L’unica cosa certa – afferma il Presidente AAROI-EMAC – è che il provvedimento approvato azzererà (o quantomeno ridurrà al lumicino) i fondi per posizioni e risultato, oltretutto disperdendoli nei mille rivoli delle contrattazioni decentrate aziendali, le quali storicamente non hanno mai consentito di aver precisa contezza della reale destinazione finale delle risorse economiche contrattuali destinate ai medici, mentre la salvaguardia della retribuzione individuale di anzianità rinviata all’atto di indirizzo e alla successiva contrattazione – magari anch’essa aziendale – minaccia di essere un massacro annunciato.
Per i medici precari, poi, si tratta di una vera e propria beffa. La stabilizzazione operata dalla Riforma pare infatti non riguardare i dirigenti medici, rinviandoli all´applicazione (semplicemente “prorogata”) della legge 28 dicembre 2015, n. 208, che da oltre due anni ha avuto efficacia applicativa tragicomica. Non è così che dovrebbe funzionare un Paese civile. Dopo anni di blocco dei contratti è necessario trovare risorse adeguate per tutte le categorie, non toglierle ad alcune per darle ad altre, per giunta con talune semisommerse benedizioni anche sindacali che gli “addetti ai lavori” conoscono benissimo.

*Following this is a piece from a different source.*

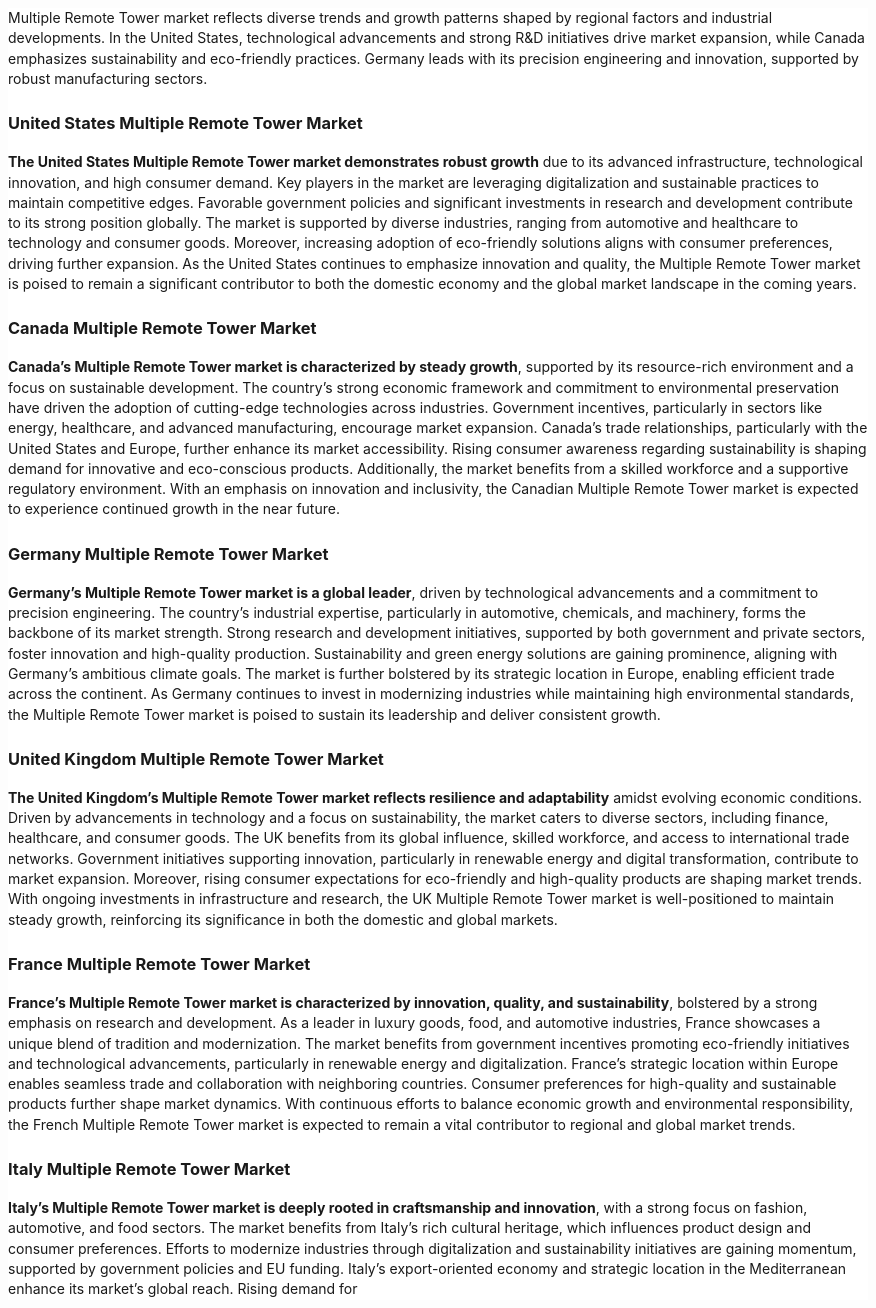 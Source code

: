 Multiple Remote Tower market reflects diverse trends and growth patterns shaped by regional factors and industrial developments. In the United States, technological advancements and strong R&amp;D initiatives drive market expansion, while Canada emphasizes sustainability and eco-friendly practices. Germany leads with its precision engineering and innovation, supported by robust manufacturing sectors.</span></em></p></blockquote><h3><strong>United States Multiple Remote Tower Market</strong></h3><p><strong>The United States Multiple Remote Tower market demonstrates robust growth</strong> due to its advanced infrastructure, technological innovation, and high consumer demand. Key players in the market are leveraging digitalization and sustainable practices to maintain competitive edges. Favorable government policies and significant investments in research and development contribute to its strong position globally. The market is supported by diverse industries, ranging from automotive and healthcare to technology and consumer goods. Moreover, increasing adoption of eco-friendly solutions aligns with consumer preferences, driving further expansion. As the United States continues to emphasize innovation and quality, the Multiple Remote Tower market is poised to remain a significant contributor to both the domestic economy and the global market landscape in the coming years.</p><h3><strong>Canada Multiple Remote Tower Market</strong></h3><p><strong>Canada&rsquo;s Multiple Remote Tower market is characterized by steady growth</strong>, supported by its resource-rich environment and a focus on sustainable development. The country&rsquo;s strong economic framework and commitment to environmental preservation have driven the adoption of cutting-edge technologies across industries. Government incentives, particularly in sectors like energy, healthcare, and advanced manufacturing, encourage market expansion. Canada&rsquo;s trade relationships, particularly with the United States and Europe, further enhance its market accessibility. Rising consumer awareness regarding sustainability is shaping demand for innovative and eco-conscious products. Additionally, the market benefits from a skilled workforce and a supportive regulatory environment. With an emphasis on innovation and inclusivity, the Canadian Multiple Remote Tower market is expected to experience continued growth in the near future.</p><h3><strong>Germany Multiple Remote Tower Market</strong></h3><p><strong>Germany&rsquo;s Multiple Remote Tower market is a global leader</strong>, driven by technological advancements and a commitment to precision engineering. The country&rsquo;s industrial expertise, particularly in automotive, chemicals, and machinery, forms the backbone of its market strength. Strong research and development initiatives, supported by both government and private sectors, foster innovation and high-quality production. Sustainability and green energy solutions are gaining prominence, aligning with Germany&rsquo;s ambitious climate goals. The market is further bolstered by its strategic location in Europe, enabling efficient trade across the continent. As Germany continues to invest in modernizing industries while maintaining high environmental standards, the Multiple Remote Tower market is poised to sustain its leadership and deliver consistent growth.</p><h3><strong>United Kingdom Multiple Remote Tower Market</strong></h3><p><strong>The United Kingdom&rsquo;s Multiple Remote Tower market reflects resilience and adaptability</strong> amidst evolving economic conditions. Driven by advancements in technology and a focus on sustainability, the market caters to diverse sectors, including finance, healthcare, and consumer goods. The UK benefits from its global influence, skilled workforce, and access to international trade networks. Government initiatives supporting innovation, particularly in renewable energy and digital transformation, contribute to market expansion. Moreover, rising consumer expectations for eco-friendly and high-quality products are shaping market trends. With ongoing investments in infrastructure and research, the UK Multiple Remote Tower market is well-positioned to maintain steady growth, reinforcing its significance in both the domestic and global markets.</p><h3><strong>France Multiple Remote Tower Market</strong></h3><p><strong>France&rsquo;s Multiple Remote Tower market is characterized by innovation, quality, and sustainability</strong>, bolstered by a strong emphasis on research and development. As a leader in luxury goods, food, and automotive industries, France showcases a unique blend of tradition and modernization. The market benefits from government incentives promoting eco-friendly initiatives and technological advancements, particularly in renewable energy and digitalization. France&rsquo;s strategic location within Europe enables seamless trade and collaboration with neighboring countries. Consumer preferences for high-quality and sustainable products further shape market dynamics. With continuous efforts to balance economic growth and environmental responsibility, the French Multiple Remote Tower market is expected to remain a vital contributor to regional and global market trends.</p><h3><strong>Italy Multiple Remote Tower Market</strong></h3><p><strong>Italy&rsquo;s Multiple Remote Tower market is deeply rooted in craftsmanship and innovation</strong>, with a strong focus on fashion, automotive, and food sectors. The market benefits from Italy&rsquo;s rich cultural heritage, which influences product design and consumer preferences. Efforts to modernize industries through digitalization and sustainability initiatives are gaining momentum, supported by government policies and EU funding. Italy&rsquo;s export-oriented economy and strategic location in the Mediterranean enhance its market&rsquo;s global reach. Rising demand for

Nella campagna mediatica governativa – sottolinea il Presidente AAROI-EMAC -, lo slogan inneggiante ad una strategia politica “alla Robin Hood” è stato sostituito da quello della “piramide capovolta”, che manifesta meno esplicitamente, ma altrettanto infelicemente, la legittimazione del furto stipendiale a danno dei “ricchi” medici. Ma l’Aran non ci risulta essere un Ente di ammortizzazione socio-economica, e – soprattutto – i medici ospedalieri italiani, in stragrande maggioranza, sono tutt’altro che ricchi: di certo non si arricchiscono con lo stipendio ospedaliero né i giovani medici, sempre più precari e sempre più costretti ad emigrare sia entro che fuori dai confini nazionali, né i meno giovani, che comunque, qualora pur abbiano avuto la ventura di un posto di lavoro stabile, subiscono oltre 8 anni di blocco economico.
Né le mai sopite polemiche sui proventi della libera professione dei dirigenti medici del SSN, grazie alla quale – dati alla mano – solo un’esigua minoranza incrementa sensibilmente i propri introiti, e una minoranza appena più consistente riesce in qualche modo a sopperire ai tagli subiti negli anni, possono, come implicitamente avviene, far da catalizzatore per penalizzare un’intera categoria: la libera professione è in realtà un sistema composito, in cui certamente vi sono da sempre correttivi da apportare, che evidentemente non sono stati posti in opera proprio per poterne strumentalizzare ad arte le rare storture che a scadenza più o meno regolare emergono sui media.
La nostra protesta – conclude Vergallo –, perciò, va avanti, fino a rischiare di arrivare, se costretti, ad un nuovo sciopero nazionale. Stavolta contro l’avvio della trattativa contrattuale: se dobbiamo rischiare di avere un contratto peggiore, tanto vale tenerci quello vecchio».